Evidentemente, a fala de Tirésias constitui-se numa predição e isso trará igualmente consequências jurídicas. Ele nomeia o assassino, mas o faz sem provas. Suas palavras são exatamente compatíveis com as de Apolo: um proclama que há a mancha e que é necessário purificar a cidade; o outro diz quem cometeu a mancha e proclama que ele deve ser caçado. Ambos tudo disseram. No entanto, recorda Foucault, às predições complementares "falta uma parte essencial: este duplo de si mesmo que lhe daria uma realidade visível, que lhe daria corpo no que se passou, que o impediria de ter sido dito em vão (µάτην)" (2011, p. 227). Ao futuro agora anunciado é necessária uma constatação, uma lembrança que atualize o que realmente se passou.

Com o interrogatório de Tirésias, Foucault coloca-nos frente a frente novamente com aquilo que parece permear toda a história: a tensão entre o humano e o divino.

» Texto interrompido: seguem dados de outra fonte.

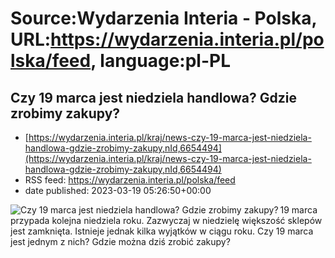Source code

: # Source:Wydarzenia Interia - Polska, URL:https://wydarzenia.interia.pl/polska/feed, language:pl-PL

## Czy 19 marca jest niedziela handlowa? Gdzie zrobimy zakupy?
 - [https://wydarzenia.interia.pl/kraj/news-czy-19-marca-jest-niedziela-handlowa-gdzie-zrobimy-zakupy,nId,6654494](https://wydarzenia.interia.pl/kraj/news-czy-19-marca-jest-niedziela-handlowa-gdzie-zrobimy-zakupy,nId,6654494)
 - RSS feed: https://wydarzenia.interia.pl/polska/feed
 - date published: 2023-03-19 05:26:50+00:00

<p><a href="https://wydarzenia.interia.pl/kraj/news-czy-19-marca-jest-niedziela-handlowa-gdzie-zrobimy-zakupy,nId,6654494"><img align="left" alt="Czy 19 marca jest niedziela handlowa? Gdzie zrobimy zakupy?" src="https://i.iplsc.com/czy-19-marca-jest-niedziela-handlowa-gdzie-zrobimy-zakupy/000GW1DBBT7J4XFB-C321.jpg" /></a>19 marca przypada kolejna niedziela roku. Zazwyczaj w niedzielę większość sklepów jest zamknięta. Istnieje jednak kilka wyjątków w ciągu roku. Czy 19 marca jest jednym z nich? Gdzie można dziś zrobić zakupy?</p><br clear="all" />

Édipo acredita, como evoca o coro, que "Apolo e Zeus têm olhos para tudo" (496), por isso, ainda que intrigado, mas já sem alternativas, convoca o adivinho para a audiência. As acusações proferidas por Tirésias encontram força em sua credibilidade, entretanto, ele é apenas um homem e, além do mais, não carrega consigo evidências do que diz. Na fúria do fogo cruzado que se trava entre os dois, nenhuma das palavras tem um julgamento que o coro considere como verdadeiro. Se, pouco antes da entrada do profeta, Édipo reconhece a limitação humana diante dos poderes divinos, o outro lado dessa observação tem igualmente um elemento de verdade, pois os deuses revelam coisas a seu próprio tempo, e não demorará muito para Édipo aprender isso. O profeta olha para o deus a quem ele serve, o rei para o reino humano e os motivos humanos que, nesse instante, ele consegue entender.

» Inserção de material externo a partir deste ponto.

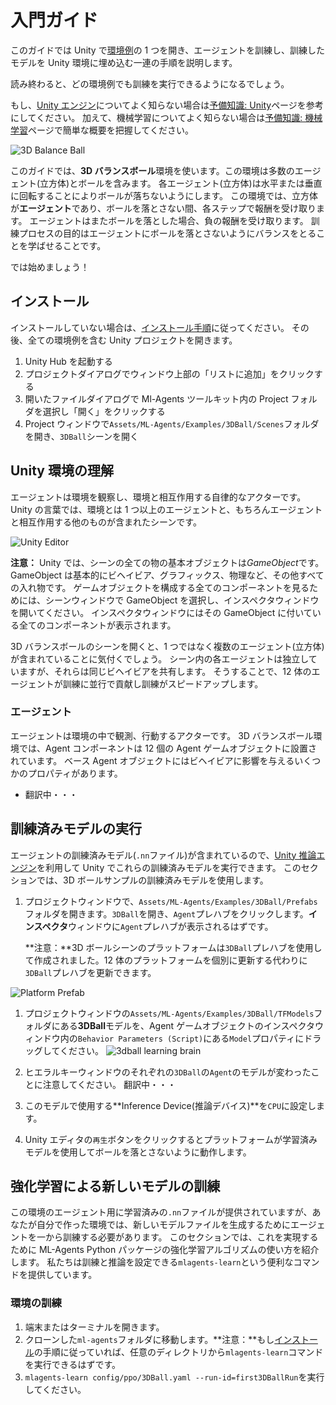 # 入門ガイド

このガイドでは Unity で[環境例](Learning-Environment-Examples.md)の 1 つを開き、エージェントを訓練し、訓練したモデルを Unity 環境に埋め込む一連の手順を説明します。

読み終わると、どの環境例でも訓練を実行できるようになるでしょう。

もし、[Unity エンジン](https://unity3d.com/unity)についてよく知らない場合は[予備知識: Unity](Background-Unity.md)ページを参考にしてください。
加えて、機械学習についてよく知らない場合は[予備知識: 機械学習](Background-Machine-Learning.md)ページで簡単な概要を把握してください。

![3D Balance Ball](../../images/balance.png)

このガイドでは、**3D バランスボール**環境を使います。この環境は多数のエージェント(立方体)とボールを含みます。
各エージェント(立方体)は水平または垂直に回転することによりボールが落ちないようにします。
この環境では、立方体が**エージェント**であり、ボールを落とさない間、各ステップで報酬を受け取ります。
エージェントはまたボールを落とした場合、負の報酬を受け取ります。
訓練プロセスの目的はエージェントにボールを落とさないようにバランスをとることを学ばせることです。

では始めましょう！

## インストール

インストールしていない場合は、[インストール手順](Installation.md)に従ってください。
その後、全ての環境例を含む Unity プロジェクトを開きます。

1. Unity Hub を起動する
1. プロジェクトダイアログでウィンドウ上部の「リストに追加」をクリックする
1. 開いたファイルダイアログで Ml-Agents ツールキット内の Project フォルダを選択し「開く」をクリックする
1. Project ウィンドウで`Assets/ML-Agents/Examples/3DBall/Scenes`フォルダを開き、`3DBall`シーンを開く

## Unity 環境の理解

エージェントは環境を観察し、環境と相互作用する自律的なアクターです。
Unity の言葉では、環境とは 1 つ以上のエージェントと、もちろんエージェントと相互作用する他のものが含まれたシーンです。

![Unity Editor](../../images/mlagents-3DBallHierarchy.png)

**注意：** Unity では、シーンの全ての物の基本オブジェクトは*GameObject*です。GameObject は基本的にビヘイビア、グラフィックス、物理など、その他すべての入れ物です。
ゲームオブジェクトを構成する全てのコンポーネントを見るためには、シーンウィンドウで GameObject を選択し、インスペクタウィンドウを開いてください。
インスペクタウィンドウにはその GameObject に付いている全てのコンポーネントが表示されます。

3D バランスボールのシーンを開くと、1 つではなく複数のエージェント(立方体)が含まれていることに気付くでしょう。
シーン内の各エージェントは独立していますが、それらは同じビヘイビアを共有します。
そうすることで、12 体のエージェントが訓練に並行で貢献し訓練がスピードアップします。

### エージェント

エージェントは環境の中で観測、行動するアクターです。
3D バランスボール環境では、Agent コンポーネントは 12 個の Agent ゲームオブジェクトに設置されています。
ベース Agent オブジェクトにはビヘイビアに影響を与えるいくつかのプロパティがあります。

- 翻訳中・・・

## 訓練済みモデルの実行

エージェントの訓練済みモデル(`.nn`ファイル)が含まれているので、[Unity 推論エンジン](Unity-Inference-Engine.md)を利用して Unity でこれらの訓練済みモデルを実行できます。
このセクションでは、3D ボールサンプルの訓練済みモデルを使用します。

1. プロジェクトウィンドウで、`Assets/ML-Agents/Examples/3DBall/Prefabs`フォルダを開きます。`3DBall`を開き、`Agent`プレハブをクリックします。**インスペクタ**ウィンドウに`Agent`プレハブが表示されるはずです。

   **注意：**3D ボールシーンのプラットフォームは`3DBall`プレハブを使用して作成されました。12 体のプラットフォームを個別に更新する代わりに`3DBall`プレハブを更新できます。

![Platform Prefab](../../images/platform_prefab.png)

1. プロジェクトウィンドウの`Assets/ML-Agents/Examples/3DBall/TFModels`フォルダにある**3DBall**モデルを、Agent ゲームオブジェクトのインスペクタウィンドウ内の`Behavior Parameters (Script)`にある`Model`プロパティにドラッグしてください。
   ![3dball learning brain](../../images/3dball_learning_brain.png)

1. ヒエラルキーウィンドウのそれぞれの`3DBall`の`Agent`のモデルが変わったことに注意してください。
   翻訳中・・・

1. このモデルで使用する**Inference Device(推論デバイス)**を`CPU`に設定します。

1. Unity エディタの`再生`ボタンをクリックするとプラットフォームが学習済みモデルを使用してボールを落とさないように動作します。

## 強化学習による新しいモデルの訓練

この環境のエージェント用に学習済みの`.nn`ファイルが提供されていますが、あなたが自分で作った環境では、新しいモデルファイルを生成するためにエージェントを一から訓練する必要があります。
このセクションでは、これを実現するために ML-Agents Python パッケージの強化学習アルゴリズムの使い方を紹介します。
私たちは訓練と推論を設定できる`mlagents-learn`という便利なコマンドを提供しています。

### 環境の訓練

1. 端末またはターミナルを開きます。
1. クローンした`ml-agents`フォルダに移動します。**注意：**もし[インストール](Installation.md)の手順に従っていれば、任意のディレクトリから`mlagents-learn`コマンドを実行できるはずです。
1. `mlagents-learn config/ppo/3DBall.yaml --run-id=first3DBallRun`を実行してください。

Um veredito de imparcialidade

A participação do coro, no primeiro estásimo, é decisiva para a continuidade do julgamento. Falando como uma comissão de juízes, ele interfere tanto hostilizando o ódio surgido no diálogo entre os dois rivais como buscando recuperar a relevância do tema em debate. A cena trágica agora é ocupada por este personagem que é, como descrevem Jean Pierre Vernant e Pierre Vidal-Naquet, "coletiva e anônima encarnada por um colégio oficial de cidadãos cujo papel é exprimir em seus temores, em suas esperanças, em suas interrogações e julgamentos, os sentimentos dos espectadores que compõem a comunidade cívica [...]" (1999, p. 69). Formado eminentemente por homens, o coro é a representação máxima dos valores da cidade, que estão, neste caso, profundamente abalados pelas transgressões cometidas no passado.

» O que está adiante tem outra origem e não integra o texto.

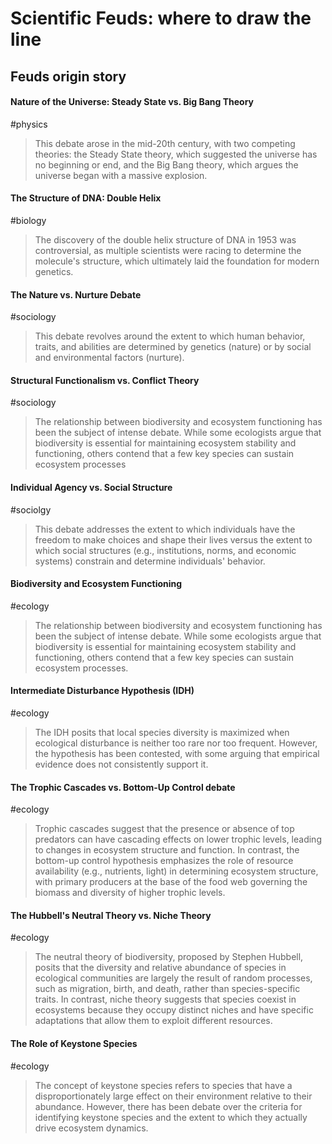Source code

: # Scientific Feuds: where to draw the line

## Feuds origin story

#### Nature of the Universe: Steady State vs. Big Bang Theory 

#physics

> This debate arose in the mid-20th century, with two competing theories: the Steady State theory, which suggested the universe has no beginning or end, and the Big Bang theory, which argues the universe began with a massive explosion.


#### The Structure of DNA: Double Helix

#biology

> The discovery of the double helix structure of DNA in 1953 was controversial, as multiple scientists were racing to determine the molecule's structure, which ultimately laid the foundation for modern genetics.



#### The Nature vs. Nurture Debate

#sociology

> This debate revolves around the extent to which human behavior, traits, and abilities are determined by genetics (nature) or by social and environmental factors (nurture).


#### Structural Functionalism vs. Conflict Theory

#sociology

> The relationship between biodiversity and ecosystem functioning has been the subject of intense debate. While some ecologists argue that biodiversity is essential for maintaining ecosystem stability and functioning, others contend that a few key species can sustain ecosystem processes




#### Individual Agency vs. Social Structure

#sociolgy

> This debate addresses the extent to which individuals have the freedom to make choices and shape their lives versus the extent to which social structures (e.g., institutions, norms, and economic systems) constrain and determine individuals' behavior.


#### Biodiversity and Ecosystem Functioning

#ecology

> The relationship between biodiversity and ecosystem functioning has been the subject of intense debate. While some ecologists argue that biodiversity is essential for maintaining ecosystem stability and functioning, others contend that a few key species can sustain ecosystem processes.


#### Intermediate Disturbance Hypothesis (IDH)

#ecology

> The IDH posits that local species diversity is maximized when ecological disturbance is neither too rare nor too frequent. However, the hypothesis has been contested, with some arguing that empirical evidence does not consistently support it.



#### The Trophic Cascades vs. Bottom-Up Control debate

#ecology

> Trophic cascades suggest that the presence or absence of top predators can have cascading effects on lower trophic levels, leading to changes in ecosystem structure and function. In contrast, the bottom-up control hypothesis emphasizes the role of resource availability (e.g., nutrients, light) in determining ecosystem structure, with primary producers at the base of the food web governing the biomass and diversity of higher trophic levels.


#### The Hubbell's Neutral Theory vs. Niche Theory

#ecology

> The neutral theory of biodiversity, proposed by Stephen Hubbell, posits that the diversity and relative abundance of species in ecological communities are largely the result of random processes, such as migration, birth, and death, rather than species-specific traits. In contrast, niche theory suggests that species coexist in ecosystems because they occupy distinct niches and have specific adaptations that allow them to exploit different resources.


#### The Role of Keystone Species

#ecology

> The concept of keystone species refers to species that have a disproportionately large effect on their environment relative to their abundance. However, there has been debate over the criteria for identifying keystone species and the extent to which they actually drive ecosystem dynamics.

O coro tem um papel jurídico preciso no enredo e seu testemunho adquire o caráter de júri. No entanto, no primeiro veredito, ele não consegue decidir qual dos dois adversários tem razão. Afirma, no decorrer do embate, que o rei e o profeta falam somente sob o efeito da cólera (404-405). Pouco mais tarde, depois da partida de Tirésias, ele não sabe o que dizer e sente-se tomado pelas dúvidas que o adivinho pôs em sua mente: "não creio, nem descreio, estou atônito" (484).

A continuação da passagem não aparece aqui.